Prentice, our hero, is played with winning charm by McFadden who seemed destined for so much more than a career in Heartbeat and Holby City. Stroppy, confused and in the midst of a religious crisis following the death of his friend (and idol) Darren Watt, Prentice is possibly the most realistic young adult to be portrayed on TV. He’s well-meaning and self-obsessed, likable yet frequently irritating, a student everyman who is both the architect of his own downfall (thanks to a failure to attend lectures) and the only person who might be able to keep his family from falling apart.
Determined to uncover the truth about Rory after being given papers he left behind, Prentice risks alienating his family still further as his investigation leads to long-buried secrets of the previous generation. And what secrets they are.

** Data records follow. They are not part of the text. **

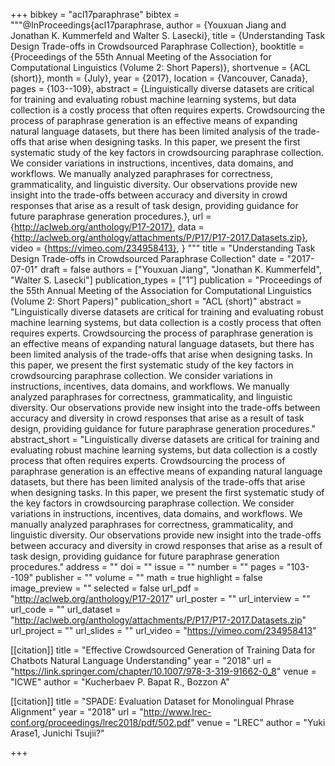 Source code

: +++
bibkey = "acl17paraphrase"
bibtex = """@InProceedings{acl17paraphrase,
  author    = {Youxuan Jiang  and  Jonathan K. Kummerfeld  and  Walter S. Lasecki},
  title     = {Understanding Task Design Trade-offs in Crowdsourced Paraphrase Collection},
  booktitle = {Proceedings of the 55th Annual Meeting of the Association for Computational Linguistics (Volume 2: Short Papers)},
  shortvenue = {ACL (short)},
  month     = {July},
  year      = {2017},
  location  = {Vancouver, Canada},
  pages     = {103--109},
  abstract  = {Linguistically diverse datasets are critical for training and evaluating robust machine learning systems, but data collection is a costly process that often requires experts. Crowdsourcing the process of paraphrase generation is an effective means of expanding natural language datasets, but there has been limited analysis of the trade-offs that arise when designing tasks. In this paper, we present the first systematic study of the key factors in crowdsourcing paraphrase collection. We consider variations in instructions, incentives, data domains, and workflows. We manually analyzed paraphrases for correctness, grammaticality, and linguistic diversity. Our observations provide new insight into the trade-offs between accuracy and diversity in crowd responses that arise as a result of task design, providing guidance for future paraphrase generation procedures.},
  url       = {http://aclweb.org/anthology/P17-2017},
  data      = {http://aclweb.org/anthology/attachments/P/P17/P17-2017.Datasets.zip},
  video     = {https://vimeo.com/234958413},
}
"""
title = "Understanding Task Design Trade-offs in Crowdsourced Paraphrase Collection"
date = "2017-07-01"
draft = false
authors = ["Youxuan Jiang", "Jonathan K. Kummerfeld", "Walter S. Lasecki"]
publication_types = ["1"]
publication = "Proceedings of the 55th Annual Meeting of the Association for Computational Linguistics (Volume 2: Short Papers)"
publication_short = "ACL (short)"
abstract = "Linguistically diverse datasets are critical for training and evaluating robust machine learning systems, but data collection is a costly process that often requires experts. Crowdsourcing the process of paraphrase generation is an effective means of expanding natural language datasets, but there has been limited analysis of the trade-offs that arise when designing tasks. In this paper, we present the first systematic study of the key factors in crowdsourcing paraphrase collection. We consider variations in instructions, incentives, data domains, and workflows. We manually analyzed paraphrases for correctness, grammaticality, and linguistic diversity. Our observations provide new insight into the trade-offs between accuracy and diversity in crowd responses that arise as a result of task design, providing guidance for future paraphrase generation procedures."
abstract_short = "Linguistically diverse datasets are critical for training and evaluating robust machine learning systems, but data collection is a costly process that often requires experts. Crowdsourcing the process of paraphrase generation is an effective means of expanding natural language datasets, but there has been limited analysis of the trade-offs that arise when designing tasks. In this paper, we present the first systematic study of the key factors in crowdsourcing paraphrase collection. We consider variations in instructions, incentives, data domains, and workflows. We manually analyzed paraphrases for correctness, grammaticality, and linguistic diversity. Our observations provide new insight into the trade-offs between accuracy and diversity in crowd responses that arise as a result of task design, providing guidance for future paraphrase generation procedures."
address = ""
doi = ""
issue = ""
number = ""
pages = "103--109"
publisher = ""
volume = ""
math = true
highlight = false
image_preview = ""
selected = false
url_pdf = "http://aclweb.org/anthology/P17-2017"
url_poster = ""
url_interview = ""
url_code = ""
url_dataset = "http://aclweb.org/anthology/attachments/P/P17/P17-2017.Datasets.zip"
url_project = ""
url_slides = ""
url_video = "https://vimeo.com/234958413"

[[citation]]
title = "Effective Crowdsourced Generation of Training Data for Chatbots Natural Language Understanding"
year = "2018"
url = "https://link.springer.com/chapter/10.1007/978-3-319-91662-0_8"
venue = "ICWE"
author = "Kucherbaev P.  Bapat R., Bozzon A"

[[citation]]
title = "SPADE: Evaluation Dataset for Monolingual Phrase Alignment"
year = "2018"
url = "http://www.lrec-conf.org/proceedings/lrec2018/pdf/502.pdf"
venue = "LREC"
author = "Yuki Arase1, Junichi Tsujii?"


+++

Thanks to the astute use of flashbacks, the revelations come thick and fast: not only do we learn more about Rory (a charismatic Peter Capaldi) but we also meet Prentice’s long-dead Aunt Fiona and her husband Fergus. “I’m married to a man who just wants to parade me in front of his awful fascist friends,” Fiona tells a shocked Rory in one flashback. “He disgusts me.”
While the disappearance, and the reasons for the feud between Prentice’s father Kenneth and his brother Hamish, are engrossing, the real power comes from how the series uses family dynamics to tackle everything from religion and politics to sibling rivalry. “It’s one of life’s trials to have a brother who is cleverer, more talented and better looking than you,” Prentice remarks of his older brother Lewis, played by Dougray Scott. But what Prentice continually fails to notice is that Lewis, a budding standup comedian, is all superficial glitter and lacks any real warmth. He is, in other words, a twat.
The show is similarly astute on the relationships between fathers and sons, delicately unpicking Prentice’s spiky relationship with his father (an outstanding Bill Patterson) to show how easy it is for children to underestimate their parents. “I realise now how hard it was for Dad,” Prentice remarks, comparing his father’s situation with that of his missing uncle. “Rory had no kids, no dead-end teaching job, no ties ... My father was always the provider, the encourager, the protector, even when they were boys.”
Most of all, though, this is a show with a strong sense of place, making the most of its 1990s setting – all dark, smoked-filled pubs and raves on the beach – to tell an elegiac story of family ties and the lengths we’ll go to in order to protect those we love. The Crow Road’s great strength is that by the end, once Prentice has finally uncovered the truth, we feel sympathy for everyone, whether victim or villain.